• _What this task involves_:
At the line that includes "Running inst-min-con-cld-tools.sh ...", begin writing out the entries below exactly, and continue through the last line without adding anything.
#### Provided data ####
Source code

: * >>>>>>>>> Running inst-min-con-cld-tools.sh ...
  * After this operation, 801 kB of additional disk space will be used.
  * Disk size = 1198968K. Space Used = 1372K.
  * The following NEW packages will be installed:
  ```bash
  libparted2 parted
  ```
####
• _Result of this exercise_:
: * >>>>>>>>> Running inst-min-con-cld-tools.sh ...
  * After this operation, 801 kB of additional disk space will be used.
  * Disk size = 1198968K. Space Used = 1372K.
  * The following NEW packages will be installed:
  ```bash
  libparted2 parted
  ```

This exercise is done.